Однако сколь широко ни были бы распространены системы привилегий, большинство тех, кто поддерживает режим, не может быть ими охвачено. Они не получают от диктатора ничего, кроме нищеты и страданий. Их любовь к диктаторскому государству выглядит патологией и дает некоторым исследователям основания говорить об особом человеческом типе, который и является психологической базой диктатуры и в иных, демократических условиях, жить не способен.
Идея специфического социально-психологического типа, который соответствует политическому режиму диктатуры, нашла воплощение в концепциях как противников диктатуры, так и ее апологетов. Примерами первых могут быть модели авторитарной личности Теодора Адорно или «homo soveticus» Александра Зиновьева (литературно-художественная форма его работ никак не отрицает их эвристичности для анализа социальных и психологических процессов). Положительное отношение к диктатуре содержится в идеологемах «человека власти» (Machtmensch) Э. Шпранглера, «солдаткости» (Soldatendum) А. Боймлера, «рабочего» Э. Юнгера, «нордического человека» А. Розенберга.
Применительно к диктатуре в нашем отечественном варианте, идея «homo soveticus» оказалась достаточно популярной. Тезис об особом советском человеке, кардинально отличающемся от всех, населявших землю ранее, выдвигалась и критиками системы, и ее сторонниками. На официальном уровне комплекс присущих советскому человеку нравственных и социально-психологических характеристик был закреплен в т.н. «Моральном кодексе строителя коммунизма», принятом КПСС еще во времена Хрущева. Интересно, что диссиденты, говоря о советском человеке как о порождении тоталитарной системы, описывали примерно ту же феноменологию, что и авторы «Морального кодекса», давая ей, естественно, диаметрально противоположные оценки. То, что, по замыслу авторов официальной версии советского человека, должно было восхищать и служить примером для подражания, у противников режима вызывало гнев или презрение.

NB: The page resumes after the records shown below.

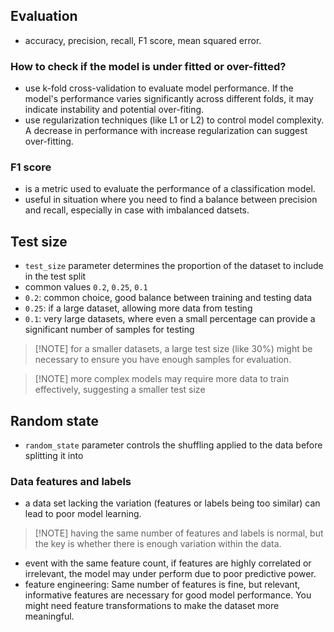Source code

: ## Evaluation
- accuracy, precision, recall, F1 score, mean squared error.

### How to check if the model is under fitted or over-fitted?
- use k-fold cross-validation to evaluate model performance. If the model's performance varies significantly across different folds, it may indicate instability and potential over-fiting.
- use regularization techniques (like L1 or L2) to control model complexity. A decrease in performance with increase regularization can suggest over-fitting.
### F1 score
- is a metric used to evaluate the performance of a classification model.
- useful in situation where you need to find a balance between precision and recall, especially in case with imbalanced datsets.
## Test size
- `test_size` parameter determines the proportion of the dataset to include in the test split 
- common values `0.2`, `0.25`, `0.1`
- `0.2`: common choice, good balance between training and testing data
- `0.25`: if a large dataset, allowing more data from testing
- `0.1`: very large datasets, where even a small percentage can provide a significant number of samples for testing
> [!NOTE] for a smaller datasets, a large test size (like 30%) might be necessary to ensure you have enough samples for evaluation.

> [!NOTE] more complex models may require more data to train effectively, suggesting a smaller test size
## Random state
- `random_state` parameter controls the shuffling applied to the data before splitting it into
### Data features and labels
- a data set lacking the variation (features or labels being too similar) can lead to poor model learning.

> [!NOTE] having the same number of features and labels is normal, but the key is whether there is enough variation within the data.

- event with the same feature count, if features are highly correlated or irrelevant, the model may under perform due to poor predictive power.
- feature engineering: Same number of features is fine, but relevant, informative features are necessary for good model performance. You might need feature transformations to make the dataset more meaningful.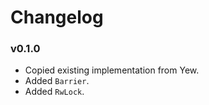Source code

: # Changelog

### v0.1.0

- Copied existing implementation from Yew.
- Added `Barrier`.
- Added `RwLock`.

Но, в целом, обе стороны сходились на том, что «homo soveticus» действительно существует.
Нет оснований соглашаться ни с авторами "Морального кодекса, ни со значительным числом их оппонентов. «Homo soveticus» как доминирующий в обществе тип не существует и никогда не существовал. Это миф, фантом, мечта идеологов КПСС и ночной кошмар советских интеллигентов. Действительно, создание нового человека в самых первых документах коммунистической партии было объявлено приоритетной целью партийной политики. Ни экономика, ни расширение территории не интересовали основателей новой системы так, как человеческая душа. В первые годы советской власти они возлагали определенные надежды на психоанализ и различные варианты соединения психологии с марксизмом, потом, разочаровавшись в науке и в ученых, обратились к методам более понятным – тотальный контроль за каждым подданным, репрессии, школа, максимально приближенная по духу к армии, сама армия как школа жизни – институт не столько военный, сколько идеологический, озабоченный выработкой «правильных» взглядов на жизнь и интериоризацией системы ценностей крайнего авторитаризма. (Кстати, до сих пор воспитательная функция армии является одним из главных аргументов тех, кто выступает против сокращения сроков службы, введения института альтернативной службы и перехода к профессиональной армии.)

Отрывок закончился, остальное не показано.